All PATCH and DELETE endpoints that operate on a single resource support the If-Match header. This includes:
| Resource | PATCH | DELETE |
|---|---|---|
| Accounts | PATCH /accounts/{id} | — |
| Issuers | PATCH .../issuers/{id} | DELETE .../issuers/{id} |
| Users | PATCH .../users/{id} | DELETE .../users/{id} |
| Clients | PATCH .../clients/{id} | DELETE .../clients/{id} |
| Organizations | PATCH .../organizations/{id} | DELETE .../organizations/{id} |
| Organization Groups | PATCH .../groups/{id} | DELETE .../groups/{id} |
| Agents | PATCH .../agents/{id} | DELETE .../agents/{id} |
| Auth Methods | PATCH .../auth-methods/{id} | DELETE .../auth-methods/{id} |
| Webhooks | PATCH .../webhooks/{id} | DELETE .../webhooks/{id} |
| API Keys | PATCH .../api-keys/{id} | DELETE .../api-keys/{id} |
| Personal Tokens | — | DELETE .../personal-tokens/{id} |
| Notes | PATCH .../notes/{id} | DELETE .../notes/{id} |
When you fetch a resource, save the ETag header alongside the data. When you send an update, include it as If-Match. This ensures your update is based on the version you actually read.
// Fetch the resource
const res = await fetch(`${BASE}/users/${userId}`, { headers: { Authorization: `Bearer ${token}` } });
const etag = res.headers.get("ETag");
const user = (await res.json()).data;
// Later — update with optimistic concurrency
const updateRes = await fetch(`${BASE}/users/${userId}`, {
method: "PATCH",
headers: {
Authorization: `Bearer ${token}`,
"If-Match": etag,
"Content-Type": "application/json",
},
body: JSON.stringify({ name: "New Name" }),
});When you receive a 412, the correct recovery is to re-read the resource, re-apply your changes (merging if necessary), and retry:
async function safeUpdate(url, updates, token, maxRetries = 3) {
for (let attempt = 0; attempt <= maxRetries; attempt++) {
// 1. Read current state
const getRes = await fetch(url, {
headers: { Authorization: `Bearer ${token}` },
});
const etag = getRes.headers.get("ETag");
const current = (await getRes.json()).data;
// 2. Merge your changes
const merged = { ...updates };
// 3. Write with If-Match
const patchRes = await fetch(url, {
method: "PATCH",
headers: {
Authorization: `Bearer ${token}`,
"If-Match": etag,
"Content-Type": "application/json",
},
body: JSON.stringify(merged),
});
if (patchRes.status === 412) {
// Resource was modified — retry with fresh state
continue;
}
return patchRes;
}
throw new Error("Max retries exceeded — resource is under heavy contention");
}When an AI agent performs a multi-step workflow (e.g., read user → decide → update user), other agents or human users may modify the same resource between steps. Without If-Match, the agent would silently overwrite their changes. With If-Match, the agent receives a clear 412 signal and can re-read, re-evaluate, and retry.

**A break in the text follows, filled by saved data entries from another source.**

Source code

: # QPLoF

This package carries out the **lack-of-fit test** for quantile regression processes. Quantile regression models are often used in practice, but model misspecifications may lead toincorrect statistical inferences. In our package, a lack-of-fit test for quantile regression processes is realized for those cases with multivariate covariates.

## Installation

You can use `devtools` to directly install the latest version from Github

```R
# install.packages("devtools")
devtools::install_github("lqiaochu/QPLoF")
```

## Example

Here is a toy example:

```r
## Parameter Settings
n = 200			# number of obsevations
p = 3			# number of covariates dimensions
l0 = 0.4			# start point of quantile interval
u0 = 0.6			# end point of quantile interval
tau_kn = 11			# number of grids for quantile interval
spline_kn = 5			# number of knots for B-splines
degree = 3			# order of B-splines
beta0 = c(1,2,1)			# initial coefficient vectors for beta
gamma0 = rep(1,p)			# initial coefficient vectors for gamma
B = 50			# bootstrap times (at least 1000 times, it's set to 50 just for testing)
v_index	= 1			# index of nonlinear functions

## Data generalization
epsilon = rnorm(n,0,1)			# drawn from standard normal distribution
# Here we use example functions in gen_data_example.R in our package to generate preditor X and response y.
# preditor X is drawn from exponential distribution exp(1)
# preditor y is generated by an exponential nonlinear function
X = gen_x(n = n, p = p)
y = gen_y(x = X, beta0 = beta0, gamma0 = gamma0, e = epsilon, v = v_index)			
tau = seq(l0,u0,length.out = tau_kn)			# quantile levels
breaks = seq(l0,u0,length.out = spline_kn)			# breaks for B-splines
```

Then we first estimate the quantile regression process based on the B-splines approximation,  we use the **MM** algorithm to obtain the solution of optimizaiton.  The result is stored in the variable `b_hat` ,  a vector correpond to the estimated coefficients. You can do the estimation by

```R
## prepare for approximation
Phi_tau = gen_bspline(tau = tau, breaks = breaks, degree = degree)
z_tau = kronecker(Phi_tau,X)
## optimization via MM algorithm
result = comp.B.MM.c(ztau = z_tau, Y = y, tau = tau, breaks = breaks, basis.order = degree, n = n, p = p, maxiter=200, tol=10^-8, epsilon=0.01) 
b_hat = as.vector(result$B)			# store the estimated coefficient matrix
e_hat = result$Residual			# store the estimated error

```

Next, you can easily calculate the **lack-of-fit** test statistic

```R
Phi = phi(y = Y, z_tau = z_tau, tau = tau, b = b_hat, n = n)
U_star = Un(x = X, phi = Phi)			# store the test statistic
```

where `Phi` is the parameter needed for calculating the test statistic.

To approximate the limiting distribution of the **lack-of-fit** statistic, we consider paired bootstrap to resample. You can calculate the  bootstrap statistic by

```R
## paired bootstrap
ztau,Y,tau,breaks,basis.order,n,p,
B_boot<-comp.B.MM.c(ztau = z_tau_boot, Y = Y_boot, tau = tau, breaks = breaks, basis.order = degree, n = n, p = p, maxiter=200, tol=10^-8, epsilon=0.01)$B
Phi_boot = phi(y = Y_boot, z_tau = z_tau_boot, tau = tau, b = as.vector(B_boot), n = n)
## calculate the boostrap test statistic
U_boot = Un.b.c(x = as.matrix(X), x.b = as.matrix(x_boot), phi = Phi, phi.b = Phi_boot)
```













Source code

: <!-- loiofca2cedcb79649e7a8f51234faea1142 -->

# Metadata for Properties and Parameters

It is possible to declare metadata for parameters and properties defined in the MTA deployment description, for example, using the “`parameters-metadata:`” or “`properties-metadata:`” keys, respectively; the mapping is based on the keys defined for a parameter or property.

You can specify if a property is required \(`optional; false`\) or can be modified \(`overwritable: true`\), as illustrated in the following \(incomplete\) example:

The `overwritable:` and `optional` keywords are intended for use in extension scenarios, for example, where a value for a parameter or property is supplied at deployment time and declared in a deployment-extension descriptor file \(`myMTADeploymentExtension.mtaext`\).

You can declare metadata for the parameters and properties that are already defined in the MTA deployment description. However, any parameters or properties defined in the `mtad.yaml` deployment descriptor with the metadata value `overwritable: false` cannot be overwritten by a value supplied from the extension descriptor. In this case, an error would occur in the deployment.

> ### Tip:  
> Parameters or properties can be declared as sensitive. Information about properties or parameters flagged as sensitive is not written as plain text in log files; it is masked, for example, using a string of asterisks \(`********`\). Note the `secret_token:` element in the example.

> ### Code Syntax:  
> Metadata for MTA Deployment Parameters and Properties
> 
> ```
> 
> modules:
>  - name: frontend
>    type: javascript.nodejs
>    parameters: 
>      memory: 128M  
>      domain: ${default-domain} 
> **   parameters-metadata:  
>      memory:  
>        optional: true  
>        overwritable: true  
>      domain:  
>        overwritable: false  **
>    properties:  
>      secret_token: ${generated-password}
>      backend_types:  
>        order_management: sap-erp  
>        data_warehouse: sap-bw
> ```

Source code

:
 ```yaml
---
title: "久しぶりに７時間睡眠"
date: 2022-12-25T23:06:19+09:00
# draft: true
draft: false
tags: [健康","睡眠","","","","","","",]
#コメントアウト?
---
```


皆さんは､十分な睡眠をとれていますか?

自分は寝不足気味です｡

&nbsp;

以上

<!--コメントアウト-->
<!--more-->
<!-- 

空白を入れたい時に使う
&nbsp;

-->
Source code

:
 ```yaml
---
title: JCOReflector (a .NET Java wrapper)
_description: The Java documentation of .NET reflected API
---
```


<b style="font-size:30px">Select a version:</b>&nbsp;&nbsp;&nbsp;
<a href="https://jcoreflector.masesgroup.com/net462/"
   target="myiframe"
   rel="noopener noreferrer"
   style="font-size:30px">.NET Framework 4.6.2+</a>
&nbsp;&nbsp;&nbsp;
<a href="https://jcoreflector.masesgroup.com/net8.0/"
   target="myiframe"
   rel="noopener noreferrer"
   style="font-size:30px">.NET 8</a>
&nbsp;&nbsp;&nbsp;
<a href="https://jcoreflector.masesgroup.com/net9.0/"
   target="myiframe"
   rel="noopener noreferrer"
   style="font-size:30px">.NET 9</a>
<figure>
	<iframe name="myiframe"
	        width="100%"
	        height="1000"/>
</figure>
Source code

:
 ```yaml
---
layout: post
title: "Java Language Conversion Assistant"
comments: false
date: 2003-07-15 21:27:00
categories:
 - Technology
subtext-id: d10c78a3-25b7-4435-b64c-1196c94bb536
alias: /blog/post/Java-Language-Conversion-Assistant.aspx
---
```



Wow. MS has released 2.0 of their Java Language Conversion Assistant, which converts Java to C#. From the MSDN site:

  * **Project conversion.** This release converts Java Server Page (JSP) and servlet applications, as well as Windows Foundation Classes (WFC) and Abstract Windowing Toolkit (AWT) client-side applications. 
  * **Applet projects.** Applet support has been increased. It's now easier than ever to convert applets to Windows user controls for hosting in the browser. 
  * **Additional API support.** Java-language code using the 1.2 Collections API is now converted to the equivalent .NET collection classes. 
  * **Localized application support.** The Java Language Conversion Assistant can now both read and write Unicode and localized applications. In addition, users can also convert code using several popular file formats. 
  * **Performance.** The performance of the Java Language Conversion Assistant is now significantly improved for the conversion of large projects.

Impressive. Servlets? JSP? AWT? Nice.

// Agent workflow: conditionally update user metadata
const res = await fetch(userUrl, { headers: { Authorization: `Bearer ${token}` } });
const etag = res.headers.get("ETag");
const user = (await res.json()).data;
// Agent decides what to change (may take time)
const updates = await agentDecide(user);
// Safe update — won't clobber changes made while agent was thinking
const patchRes = await fetch(userUrl, {
method: "PATCH",
headers: {
Authorization: `Bearer ${token}`,
"If-Match": etag,
"Content-Type": "application/json",
},
body: JSON.stringify(updates),
});
if (patchRes.status === 412) {
// Re-read and let agent re-evaluate with fresh data
}ETags and idempotency keys solve different problems and work well together:
For maximum safety, use both:
# Create with idempotency (protects against retries)
curl -X POST .../users \
-H "Idempotency-Key: 550e8400-e29b-41d4-a716-446655440000" \
-d '{"name": "Alice"}'
# Update with If-Match (protects against races)
curl -X PATCH .../users/usr_abc \
-H "If-Match: \"1709139600000\"" \
-d '{"name": "Alice Smith"}'Omitting If-Match is perfectly valid when:
The If-Match header is a tool for correctness, not a requirement. Use it when concurrent modifications would cause problems.